» **AIM OF THE TASK**: The answer must consist of each line below that contains the string "wins".
BEGIN STORED DATA
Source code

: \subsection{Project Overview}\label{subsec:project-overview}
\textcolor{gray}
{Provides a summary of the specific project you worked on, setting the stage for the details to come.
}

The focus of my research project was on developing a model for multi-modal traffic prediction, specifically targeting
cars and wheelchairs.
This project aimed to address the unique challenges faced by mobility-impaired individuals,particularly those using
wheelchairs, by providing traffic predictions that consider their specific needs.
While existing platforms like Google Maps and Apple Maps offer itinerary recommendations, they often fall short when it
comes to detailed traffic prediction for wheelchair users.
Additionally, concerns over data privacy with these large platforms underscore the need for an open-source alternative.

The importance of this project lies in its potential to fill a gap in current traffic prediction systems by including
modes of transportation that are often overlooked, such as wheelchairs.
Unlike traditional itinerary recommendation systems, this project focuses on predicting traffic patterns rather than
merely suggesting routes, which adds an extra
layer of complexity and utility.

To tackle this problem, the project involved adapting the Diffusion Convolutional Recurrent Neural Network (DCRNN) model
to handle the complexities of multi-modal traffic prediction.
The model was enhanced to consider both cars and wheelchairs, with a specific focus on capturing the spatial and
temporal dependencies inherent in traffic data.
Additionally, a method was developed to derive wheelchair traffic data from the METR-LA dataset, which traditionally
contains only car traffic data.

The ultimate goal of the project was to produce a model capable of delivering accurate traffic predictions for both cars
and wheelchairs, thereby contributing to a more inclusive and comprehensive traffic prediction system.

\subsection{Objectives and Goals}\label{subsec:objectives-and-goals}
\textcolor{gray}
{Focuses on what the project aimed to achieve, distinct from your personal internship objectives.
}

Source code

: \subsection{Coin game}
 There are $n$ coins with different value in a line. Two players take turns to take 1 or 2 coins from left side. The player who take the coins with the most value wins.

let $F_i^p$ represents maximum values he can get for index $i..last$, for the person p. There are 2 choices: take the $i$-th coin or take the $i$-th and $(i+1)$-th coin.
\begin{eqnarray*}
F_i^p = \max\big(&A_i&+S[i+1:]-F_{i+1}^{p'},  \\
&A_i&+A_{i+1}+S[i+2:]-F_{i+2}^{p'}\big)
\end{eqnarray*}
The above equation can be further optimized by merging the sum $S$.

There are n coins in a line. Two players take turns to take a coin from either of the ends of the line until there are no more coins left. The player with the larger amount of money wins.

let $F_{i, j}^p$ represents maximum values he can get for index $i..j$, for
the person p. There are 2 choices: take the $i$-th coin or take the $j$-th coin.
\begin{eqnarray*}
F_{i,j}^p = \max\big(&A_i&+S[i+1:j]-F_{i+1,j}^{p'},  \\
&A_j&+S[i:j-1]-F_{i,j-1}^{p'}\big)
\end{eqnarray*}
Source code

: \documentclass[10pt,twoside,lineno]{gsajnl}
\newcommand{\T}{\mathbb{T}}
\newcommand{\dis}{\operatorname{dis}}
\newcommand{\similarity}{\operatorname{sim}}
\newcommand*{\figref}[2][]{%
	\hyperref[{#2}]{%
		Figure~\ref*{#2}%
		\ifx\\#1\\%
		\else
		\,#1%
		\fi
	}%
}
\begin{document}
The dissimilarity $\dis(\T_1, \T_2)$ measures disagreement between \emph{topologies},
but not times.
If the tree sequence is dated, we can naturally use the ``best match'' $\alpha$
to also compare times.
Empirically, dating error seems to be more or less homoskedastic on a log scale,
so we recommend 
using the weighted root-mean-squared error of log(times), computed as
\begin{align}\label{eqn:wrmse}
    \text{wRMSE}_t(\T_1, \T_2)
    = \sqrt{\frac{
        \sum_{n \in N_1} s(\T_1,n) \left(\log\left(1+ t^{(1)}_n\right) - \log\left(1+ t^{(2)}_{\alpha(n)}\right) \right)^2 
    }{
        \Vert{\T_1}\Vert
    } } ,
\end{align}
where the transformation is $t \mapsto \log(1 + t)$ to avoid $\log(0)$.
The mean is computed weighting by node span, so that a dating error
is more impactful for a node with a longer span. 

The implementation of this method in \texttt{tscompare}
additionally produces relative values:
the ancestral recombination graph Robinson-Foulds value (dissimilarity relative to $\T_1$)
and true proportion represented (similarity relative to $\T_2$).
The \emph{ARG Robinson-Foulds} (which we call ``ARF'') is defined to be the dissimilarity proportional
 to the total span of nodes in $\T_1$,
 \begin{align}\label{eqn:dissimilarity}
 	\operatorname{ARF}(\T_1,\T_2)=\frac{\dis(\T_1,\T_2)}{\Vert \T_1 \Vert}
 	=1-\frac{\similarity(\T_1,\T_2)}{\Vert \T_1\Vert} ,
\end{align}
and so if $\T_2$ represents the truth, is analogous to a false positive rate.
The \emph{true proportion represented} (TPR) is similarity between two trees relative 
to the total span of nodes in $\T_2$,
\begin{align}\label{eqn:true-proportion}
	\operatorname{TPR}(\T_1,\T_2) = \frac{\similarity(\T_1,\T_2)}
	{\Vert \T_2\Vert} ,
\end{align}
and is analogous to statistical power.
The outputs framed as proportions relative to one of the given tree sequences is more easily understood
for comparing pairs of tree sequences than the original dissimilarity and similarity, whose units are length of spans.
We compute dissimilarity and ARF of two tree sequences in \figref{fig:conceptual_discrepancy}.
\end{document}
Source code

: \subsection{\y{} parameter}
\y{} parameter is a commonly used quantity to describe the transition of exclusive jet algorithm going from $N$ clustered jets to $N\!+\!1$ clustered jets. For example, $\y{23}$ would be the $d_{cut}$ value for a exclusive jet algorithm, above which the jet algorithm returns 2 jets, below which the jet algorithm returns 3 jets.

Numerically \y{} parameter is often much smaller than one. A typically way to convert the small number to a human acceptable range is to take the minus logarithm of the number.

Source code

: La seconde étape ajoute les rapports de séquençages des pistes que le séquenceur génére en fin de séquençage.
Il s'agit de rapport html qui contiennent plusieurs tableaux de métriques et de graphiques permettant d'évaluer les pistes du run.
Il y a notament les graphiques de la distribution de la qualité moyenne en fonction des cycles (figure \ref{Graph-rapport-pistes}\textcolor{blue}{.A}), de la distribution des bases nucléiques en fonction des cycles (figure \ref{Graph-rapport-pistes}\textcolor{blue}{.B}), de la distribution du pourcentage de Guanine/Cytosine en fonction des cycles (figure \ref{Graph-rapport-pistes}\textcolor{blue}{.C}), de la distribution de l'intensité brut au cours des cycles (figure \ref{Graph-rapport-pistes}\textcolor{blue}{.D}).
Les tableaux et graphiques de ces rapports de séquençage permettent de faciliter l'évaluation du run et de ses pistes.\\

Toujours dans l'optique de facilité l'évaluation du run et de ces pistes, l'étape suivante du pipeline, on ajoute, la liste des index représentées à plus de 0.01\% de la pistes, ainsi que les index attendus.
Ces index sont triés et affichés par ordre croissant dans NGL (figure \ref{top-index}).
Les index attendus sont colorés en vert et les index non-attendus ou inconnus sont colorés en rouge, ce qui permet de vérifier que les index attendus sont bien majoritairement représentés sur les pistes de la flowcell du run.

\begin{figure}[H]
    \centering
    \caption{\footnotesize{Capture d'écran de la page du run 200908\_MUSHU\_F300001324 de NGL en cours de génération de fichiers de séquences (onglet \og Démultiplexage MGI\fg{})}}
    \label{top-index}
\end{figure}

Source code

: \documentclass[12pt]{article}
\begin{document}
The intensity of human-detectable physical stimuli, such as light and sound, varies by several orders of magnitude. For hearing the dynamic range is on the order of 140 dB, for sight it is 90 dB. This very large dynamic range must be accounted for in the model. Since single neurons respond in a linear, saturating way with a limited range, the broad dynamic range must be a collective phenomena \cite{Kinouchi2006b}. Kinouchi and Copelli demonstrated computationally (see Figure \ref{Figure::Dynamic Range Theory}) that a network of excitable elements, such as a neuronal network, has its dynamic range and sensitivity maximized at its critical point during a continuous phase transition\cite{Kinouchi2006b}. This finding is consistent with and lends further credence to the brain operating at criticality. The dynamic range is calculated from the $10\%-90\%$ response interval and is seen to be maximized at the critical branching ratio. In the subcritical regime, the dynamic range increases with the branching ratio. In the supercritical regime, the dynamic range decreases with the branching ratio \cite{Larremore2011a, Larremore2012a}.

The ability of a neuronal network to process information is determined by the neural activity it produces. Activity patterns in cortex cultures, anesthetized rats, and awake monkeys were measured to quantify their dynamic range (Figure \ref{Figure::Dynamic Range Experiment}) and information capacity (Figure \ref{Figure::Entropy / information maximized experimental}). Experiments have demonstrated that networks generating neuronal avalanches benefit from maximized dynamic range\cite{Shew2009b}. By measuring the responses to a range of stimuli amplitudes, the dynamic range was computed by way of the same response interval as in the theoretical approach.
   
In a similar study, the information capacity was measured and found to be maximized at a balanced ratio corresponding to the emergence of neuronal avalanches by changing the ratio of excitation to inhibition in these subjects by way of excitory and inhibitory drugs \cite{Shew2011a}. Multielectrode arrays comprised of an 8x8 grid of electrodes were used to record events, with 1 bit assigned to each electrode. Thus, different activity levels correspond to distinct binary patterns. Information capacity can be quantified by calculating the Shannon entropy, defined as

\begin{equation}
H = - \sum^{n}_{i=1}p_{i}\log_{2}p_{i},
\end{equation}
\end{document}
END STORED DATA
» **SOLVED EXERCISE**:
 There are $n$ coins with different value in a line. Two players take turns to take 1 or 2 coins from left side. The player who take the coins with the most value wins.
There are n coins in a line. Two players take turns to take a coin from either of the ends of the line until there are no more coins left. The player with the larger amount of money wins.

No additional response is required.